Dr. Patrisia C. Gonzales

Assistant Professor, Mexican American Studies
Tuscon, Arizona
United States

Focus Areas

Higher Education
Racial Equity & Healing
Indigenous Communities
Latino / Hispanic Communities


As the daughter of Kickapoo, Commanche and Macehual peoples who migrated across present-day United States and Mexico, Dr. Patrisia Gonzales specializes in Indigenous ways of knowing and Indigenous medicine. She descends from three generations of traditional healers and teaches courses about Indigenous medicine. She obtained her Ph.D. in Mass Communications from the Department of Life Sciences Communication at the University of Wisconsin-Madison and is an assistant professor in the Department of Mexican American Studies at the University of Arizona and faculty in the Native American Research and Training Center in the College of Medicine. As a Kellogg National Leadership Foundation fellow (Group 16), she explored community healing and Indigenous medicine and helped to establish a promotora project on traditional medicine in New Mexico. She is a promotora of Mexican Indigenous Medicine and an herbalist. She apprentices with Macehual elders as a Traditional Birth Attendant. As a “promotora-investigadora” or community health promoter-researcher, her courses and research combine applied Indigenous medicinal knowledge with explorations into under-girding philosophies and world views.

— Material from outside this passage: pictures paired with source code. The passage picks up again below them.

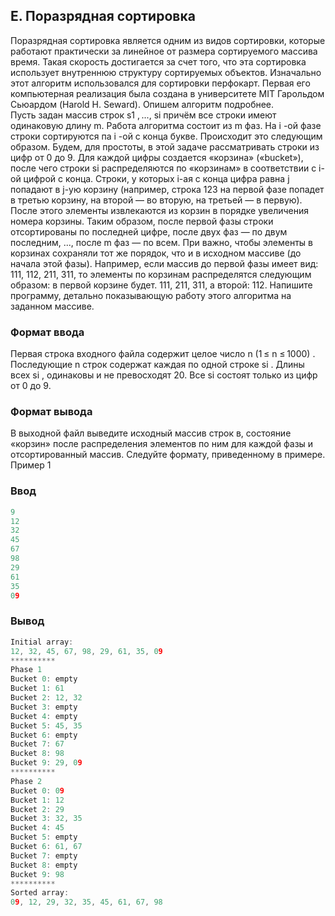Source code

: ﻿## E. Поразрядная сортировка

Поразрядная сортировка является одним из видов сортировки, которые работают практически за линейное от размера сортируемого массива время. Такая скорость достигается за счет того, что эта сортировка использует внутреннюю структуру сортируемых объектов. Изначально этот алгоритм использовался для сортировки перфокарт. Первая его компьютерная реализация была создана в университете MIT Гарольдом Сьюардом (Harold Н. Seward). Опишем алгоритм подробнее.   
Пусть задан массив строк s1 , ..., si причём все строки имеют одинаковую длину m. Работа алгоритма состоит из m фаз. На i -ой фазе строки сортируются па i -ой с конца букве. Происходит это следующим образом. Будем, для простоты, в этой задаче рассматривать строки из цифр от 0 до 9. Для каждой цифры создается «корзина» («bucket»), после чего строки si распределяются по «корзинам» в соответствии с i-ой цифрой с конца. Строки, у которых i-ая с конца цифра равна j попадают в j-ую корзину (например, строка 123 на первой фазе попадет в третью корзину, на второй — во вторую, на третьей — в первую). После этого элементы извлекаются из корзин в порядке увеличения номера корзины. Таким образом, после первой фазы строки отсортированы по последней цифре, после двух фаз — по двум последним, ..., после m фаз — по всем. При важно, чтобы элементы в корзинах сохраняли тот же порядок, что и в исходном массиве (до начала этой фазы). Например, если массив до первой фазы имеет вид: 111, 112, 211, 311, то элементы по корзинам распределятся следующим образом: в первой корзине будет. 111, 211, 311, а второй: 112. Напишите программу, детально показывающую работу этого алгоритма на заданном массиве.  


### Формат ввода 

Первая строка входного файла содержит целое число n (1 ≤ n ≤ 1000) . Последующие n строк содержат каждая по одной строке si . Длины всех si , одинаковы и не превосходят 20. Все si состоят только из цифр от 0 до 9.  
### Формат вывода

В выходной файл выведите исходный массив строк в, состояние «корзин» после распределения элементов по ним для каждой фазы и отсортированный массив. Следуйте формату, приведенному в примере.  
Пример 1   

### Ввод
```cpp
9
12
32
45
67
98
29
61
35
09
```
### Вывод
```cpp
Initial array:
12, 32, 45, 67, 98, 29, 61, 35, 09
**********
Phase 1
Bucket 0: empty
Bucket 1: 61
Bucket 2: 12, 32
Bucket 3: empty
Bucket 4: empty
Bucket 5: 45, 35
Bucket 6: empty
Bucket 7: 67
Bucket 8: 98
Bucket 9: 29, 09
**********
Phase 2
Bucket 0: 09
Bucket 1: 12
Bucket 2: 29
Bucket 3: 32, 35
Bucket 4: 45
Bucket 5: empty
Bucket 6: 61, 67
Bucket 7: empty
Bucket 8: empty
Bucket 9: 98
**********
Sorted array:
09, 12, 29, 32, 35, 45, 61, 67, 98
```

She has collaborated with the Indigenous Birthworkers Network and Tewa Women United. She is an advisor to the Indigenous Institute of the Americas, a member of the Native American Indigenous Studies Association and the Native American Journalists Association, and a former board member of the American Indian Resource Center in San Antonio, Texas. She has received various grants to conduct collaborative research with Indigenous knowledge keepers on Indigenous medicine. For many years, she was a nationally syndicated columnist and has authored several books. Her most recent book, Red Medicine Traditional Indigenous Rites of Birthing and Healing, is part of the First Peoples Series: New Directions in Indigenous Studies through the University of Arizona Press. She was awarded a 2014 fellowship by the Udall Center for Studies in Public Policy to work on Kickapoo education policy.